Machine translation is the process of converting text from one language to another using AI models. Modern systems, such as Google Translate, rely on advanced architectures like Transformers to understand and generate accurate translations.
- Enables automatic translation between languages
- Uses Transformer models to capture context and meaning
- Widely applied in tools for communication and localization
- Can be fine-tuned for specific language pairs like English to Hindi
Understanding Transformers
Transformer are deep learning models widely used in NLP because they can capture relationships between words, even when they are far apart in a sentence.
- Encoder processes and understands the input sentence (e.g., English)

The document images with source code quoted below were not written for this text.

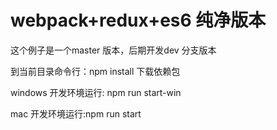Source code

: # webpack+redux+es6 纯净版本

这个例子是一个master 版本，后期开发dev 分支版本

到当前目录命令行：npm install   下载依赖包

windows 开发环境运行: npm run start-win  

mac 开发环境运行:npm run start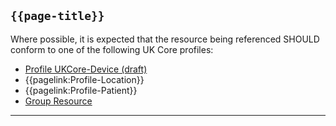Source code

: ## <code>{{page-title}}</code>

Where possible, it is expected that the resource being referenced SHOULD conform to one of the following UK Core profiles:
- [Profile UKCore-Device (draft)](https://simplifier.net/guide/UKCoreImplementationGuideAssetsinDevelopment/Home/ProfilesandExtensions/Profile-UKCore-Device)
- {{pagelink:Profile-Location}}
- {{pagelink:Profile-Patient}}
- [Group Resource](https://www.hl7.org/fhir/r4/group.html)

---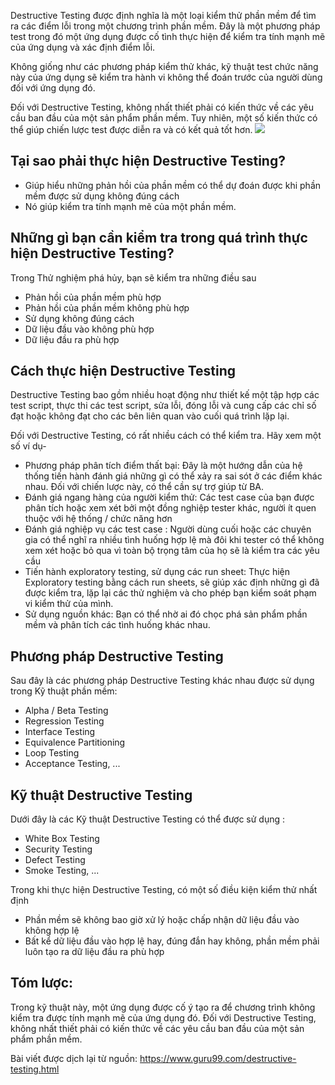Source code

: Destructive Testing được định nghĩa là một loại kiểm thử phần mềm để tìm ra các điểm lỗi trong một chương trình phần mềm. Đây là một phương pháp test trong đó một ứng dụng được cố tình thực hiện để  kiểm tra tính mạnh mẽ của ứng dụng và xác định điểm lỗi.

Không giống như các phương pháp kiểm thử khác, kỹ thuật test chức năng này của ứng dụng sẽ kiểm tra hành vi không thể đoán trước của người dùng đối với ứng dụng đó.

Đối với Destructive Testing, không nhất thiết phải có kiến thức về các yêu cầu ban đầu của một sản phẩm phần mềm. Tuy nhiên, một số kiến thức có thể giúp chiến lược test được diễn ra và có kết quả tốt hơn.
![](https://images.viblo.asia/3a3de1e7-d00d-4391-87f6-21a327ae31cb.png)

## Tại sao phải thực hiện Destructive Testing?
* Giúp hiểu những phản hồi của phần mềm có thể dự đoán được khi phần mềm được sử dụng không đúng cách
* Nó giúp kiểm tra tính mạnh mẽ của một phần mềm.
## Những gì bạn cần kiểm tra trong quá trình thực hiện Destructive Testing?
Trong Thử nghiệm phá hủy, bạn sẽ kiểm tra những điều sau

* Phản hồi của phần mềm phù hợp
* Phản hồi của phần mềm không phù hợp
* Sử dụng không đúng cách
* Dữ liệu đầu vào không phù hợp
* Dữ liệu đầu ra phù hợp

## Cách thực hiện Destructive Testing
Destructive Testing bao gồm nhiều hoạt động như thiết kế một tập hợp các test script, thực thi các test script, sửa lỗi, đóng lỗi và cung cấp các chỉ số đạt hoặc không đạt cho các bên liên quan vào cuối quá trình lặp lại.

Đối với Destructive Testing, có rất nhiều cách có thể kiểm tra. Hãy xem một số ví dụ-

* Phương pháp phân tích điểm thất bại: Đây là một hướng dẫn của hệ thống tiến hành đánh giá những gì có thể xảy ra sai sót ở các điểm khác nhau. Đối với chiến lược này, có thể cần sự trợ giúp từ BA.
* Đánh giá ngang hàng của người kiểm thử: Các test case của bạn được phân tích hoặc xem xét bởi một đồng nghiệp tester khác, người ít quen thuộc với hệ thống / chức năng hơn
* Đánh giá nghiệp vụ các test case : Người dùng cuối hoặc các chuyên gia có thể nghĩ ra nhiều tình huống hợp lệ mà đôi khi tester có thể không xem xét hoặc bỏ qua vì toàn bộ trọng tâm của họ sẽ là kiểm tra các yêu cầu
* Tiến hành exploratory testing, sử dụng các run sheet: Thực hiện Exploratory testing bằng cách run sheets, sẽ giúp xác định những gì đã được kiểm tra, lặp lại các thử nghiệm và cho phép bạn kiểm soát phạm vi kiểm thử của mình.
* Sử dụng nguồn khác: Bạn có thể nhờ ai đó chọc phá sản phẩm phần mềm và phân tích các tình huống khác nhau.

## Phương pháp Destructive Testing
Sau đây là các phương pháp Destructive Testing khác nhau được sử dụng trong Kỹ thuật phần mềm:

* Alpha / Beta Testing
* Regression Testing
* Interface Testing
* Equivalence Partitioning
* Loop Testing
* Acceptance Testing, ...

## Kỹ thuật Destructive Testing
Dưới đây là các Kỹ thuật Destructive Testing có thể được sử dụng :

* White Box Testing
* Security Testing
* Defect Testing
* Smoke Testing, ...

Trong khi thực hiện Destructive Testing, có một số điều kiện kiểm thử nhất định

* Phần mềm sẽ không bao giờ xử lý hoặc chấp nhận dữ liệu đầu vào không hợp lệ
* Bất kể dữ liệu đầu vào hợp lệ hay, đúng đắn hay không, phần mềm phải luôn tạo ra dữ liệu đầu ra phù hợp

## Tóm lược:

Trong kỹ thuật này, một ứng dụng được cố ý tạo ra để chương trình không kiểm tra được tính mạnh mẽ của ứng dụng đó.
Đối với Destructive Testing, không nhất thiết phải có kiến thức về các yêu cầu ban đầu của một sản phẩm phần mềm.

Bài viết được dịch lại từ nguồn: https://www.guru99.com/destructive-testing.html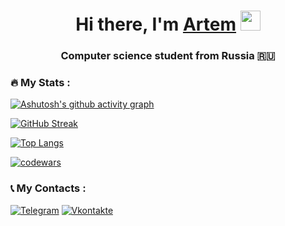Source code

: <h1 align="center">Hi there, I'm <a href="https://t.me/arklem/" target="_blank">Artem</a> 
<img src="https://github.com/blackcater/blackcater/raw/main/images/Hi.gif" height="32"/></h1>
<h3 align="center">Computer science student from Russia 🇷🇺</h3>

### :fire: My Stats :
[![Ashutosh's github activity graph](https://github-readme-activity-graph.vercel.app/graph?username=arklem699&theme=react-dark)](https://github.com/ashutosh00710/github-readme-activity-graph)

[![GitHub Streak](http://github-readme-streak-stats.herokuapp.com?user=arklem699&theme=dark&background=000000)](https://git.io/streak-stats)

[![Top Langs](https://github-readme-stats.vercel.app/api/top-langs/?username=arklem699&layout=compact&theme=vision-friendly-dark)](https://github.com/anuraghazra/github-readme-stats)

[![codewars](https://www.codewars.com/users/arklem/badges/large)](https://www.codewars.com/users/arklem)  

### 📞 My Contacts :
[![Telegram](https://img.shields.io/badge/-Telegram-090909?style=for-the-badge&logo=telegram)](https://t.me/arklem)
[![Vkontakte](https://img.shields.io/badge/-VK-090909?style=for-the-badge&logo=Vk&logoColor=4F7DB3)](https://vk.com/arklem)

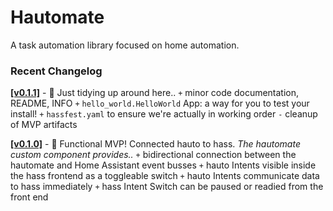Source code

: 
# Hautomate

A task automation library focused on home automation.


### Recent Changelog

**[\[v0.1.1\]][0.1.1]** - 🧹 Just tidying up around here..
`+` minor code documentation, README, INFO
`+` `hello_world.HelloWorld` App: a way for you to test your install!
`+` `hassfest.yaml` to ensure we're actually in working order
`-` cleanup of MVP artifacts

**[\[v0.1.0\]][0.1.0]** - 🎉 Functional MVP! Connected hauto to hass.
*The hautomate custom component provides..*
`+` bidirectional connection between the hautomate and Home Assistant event busses
`+` hauto Intents visible inside the hass frontend as a toggleable switch
`+` hauto Intents communicate data to hass immediately
`+` hass Intent Switch can be paused or readied from the front end

[0.1.0]: https://github.com/boonhapus/ha-utomate/releases/tag/v0.1.0
[0.1.1]: https://github.com/boonhapus/ha-utomate/releases/tag/v0.1.1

- Decoder generates the translated output in the target language (e.g., Hindi)
- Self-Attention helps the model focus on relevant words across the entire sentence
- Processes the whole sentence at once, making it faster and more efficient than older sequential models
- Pre-trained models like those from Helsinki-NLP can be used directly for translation tasks
Implementation
Transformers have improved the quality and efficiency of machine translation models. Here we will be using hugging Face's transformer models to perform English to Hindi translation.
Step 1: Installing Libraries
Before starting make sure that we have the required libraries installed in our environment. If not then use the following commands to install them:
!pip install datasets transformers sentencepiece sacrebleu evaluate accelerate

We will use cfilt/iitb-english-hindi dataset available on Hugging face.
Step 2: Loading the Dataset
Load the dataset from Hugging Face. It provides splits like "train", "validation" and "test" which we will use to train and evaluate our model.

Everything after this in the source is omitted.